What you will do:
Please report how many lines in the records below contain the word "caption", and give nothing else.

*** Study material ***

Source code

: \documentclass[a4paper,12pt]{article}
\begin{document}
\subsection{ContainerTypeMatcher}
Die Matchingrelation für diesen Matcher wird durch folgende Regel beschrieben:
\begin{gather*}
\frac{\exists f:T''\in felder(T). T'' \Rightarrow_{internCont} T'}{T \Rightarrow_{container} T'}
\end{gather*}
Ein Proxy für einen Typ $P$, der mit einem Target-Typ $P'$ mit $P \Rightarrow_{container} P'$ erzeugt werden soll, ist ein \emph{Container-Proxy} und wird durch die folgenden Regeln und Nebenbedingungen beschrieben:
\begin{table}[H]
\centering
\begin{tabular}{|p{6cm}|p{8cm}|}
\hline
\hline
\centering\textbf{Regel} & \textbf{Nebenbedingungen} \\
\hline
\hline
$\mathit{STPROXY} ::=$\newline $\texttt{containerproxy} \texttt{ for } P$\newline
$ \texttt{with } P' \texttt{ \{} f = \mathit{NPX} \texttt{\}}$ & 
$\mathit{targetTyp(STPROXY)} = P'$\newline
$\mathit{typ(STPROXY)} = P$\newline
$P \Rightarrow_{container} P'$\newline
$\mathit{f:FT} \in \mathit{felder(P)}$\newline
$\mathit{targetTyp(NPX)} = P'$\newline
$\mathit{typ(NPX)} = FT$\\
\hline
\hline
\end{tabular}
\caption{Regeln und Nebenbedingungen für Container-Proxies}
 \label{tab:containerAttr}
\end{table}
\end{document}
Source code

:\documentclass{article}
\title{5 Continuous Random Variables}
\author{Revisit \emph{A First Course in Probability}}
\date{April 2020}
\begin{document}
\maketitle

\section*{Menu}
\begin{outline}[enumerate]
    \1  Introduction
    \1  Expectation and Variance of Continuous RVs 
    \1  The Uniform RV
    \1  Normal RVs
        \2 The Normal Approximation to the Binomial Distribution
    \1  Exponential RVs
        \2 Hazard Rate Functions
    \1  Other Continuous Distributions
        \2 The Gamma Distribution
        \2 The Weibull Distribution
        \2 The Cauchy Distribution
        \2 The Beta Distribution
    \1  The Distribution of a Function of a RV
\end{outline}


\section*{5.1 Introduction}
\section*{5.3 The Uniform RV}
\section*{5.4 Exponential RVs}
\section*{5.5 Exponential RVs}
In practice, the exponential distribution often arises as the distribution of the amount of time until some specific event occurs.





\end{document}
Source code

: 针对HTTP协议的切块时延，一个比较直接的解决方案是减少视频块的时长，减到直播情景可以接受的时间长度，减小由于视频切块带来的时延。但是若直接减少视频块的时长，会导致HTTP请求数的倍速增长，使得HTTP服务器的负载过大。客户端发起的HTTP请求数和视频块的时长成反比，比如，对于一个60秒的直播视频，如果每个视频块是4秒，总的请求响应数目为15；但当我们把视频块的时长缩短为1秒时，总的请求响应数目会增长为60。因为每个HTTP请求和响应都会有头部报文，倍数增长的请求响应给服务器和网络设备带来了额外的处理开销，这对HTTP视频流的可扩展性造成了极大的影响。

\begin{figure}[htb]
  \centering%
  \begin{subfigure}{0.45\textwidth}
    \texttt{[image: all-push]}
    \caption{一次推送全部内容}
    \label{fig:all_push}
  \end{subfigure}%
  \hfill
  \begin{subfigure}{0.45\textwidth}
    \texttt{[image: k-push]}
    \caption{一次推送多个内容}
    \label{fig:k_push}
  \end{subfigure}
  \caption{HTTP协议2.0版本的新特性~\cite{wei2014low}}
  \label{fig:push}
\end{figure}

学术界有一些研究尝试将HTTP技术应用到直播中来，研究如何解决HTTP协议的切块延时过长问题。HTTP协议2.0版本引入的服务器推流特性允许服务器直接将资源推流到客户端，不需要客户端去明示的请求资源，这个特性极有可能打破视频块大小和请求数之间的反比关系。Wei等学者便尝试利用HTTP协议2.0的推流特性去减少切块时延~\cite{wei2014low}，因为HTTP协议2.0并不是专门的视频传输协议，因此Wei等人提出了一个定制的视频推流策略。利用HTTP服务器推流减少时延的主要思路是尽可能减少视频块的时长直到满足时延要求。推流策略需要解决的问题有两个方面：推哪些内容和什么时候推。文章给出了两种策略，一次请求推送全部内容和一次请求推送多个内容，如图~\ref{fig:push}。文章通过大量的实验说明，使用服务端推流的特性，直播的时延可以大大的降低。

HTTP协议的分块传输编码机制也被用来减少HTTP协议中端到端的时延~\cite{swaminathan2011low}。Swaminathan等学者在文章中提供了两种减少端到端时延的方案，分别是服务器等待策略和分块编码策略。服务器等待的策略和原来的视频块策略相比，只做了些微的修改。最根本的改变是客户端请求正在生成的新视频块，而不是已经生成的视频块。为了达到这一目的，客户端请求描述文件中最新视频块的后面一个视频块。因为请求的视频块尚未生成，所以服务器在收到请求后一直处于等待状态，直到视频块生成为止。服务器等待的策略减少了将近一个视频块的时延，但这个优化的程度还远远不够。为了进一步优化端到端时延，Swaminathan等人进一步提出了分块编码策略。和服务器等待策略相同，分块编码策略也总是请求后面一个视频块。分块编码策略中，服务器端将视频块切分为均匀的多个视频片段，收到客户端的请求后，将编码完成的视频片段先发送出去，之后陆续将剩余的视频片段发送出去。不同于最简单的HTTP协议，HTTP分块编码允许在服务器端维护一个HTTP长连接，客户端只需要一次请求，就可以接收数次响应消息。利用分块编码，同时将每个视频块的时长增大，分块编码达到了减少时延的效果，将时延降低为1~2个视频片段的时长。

*** End of Study material ***

Completed task:
4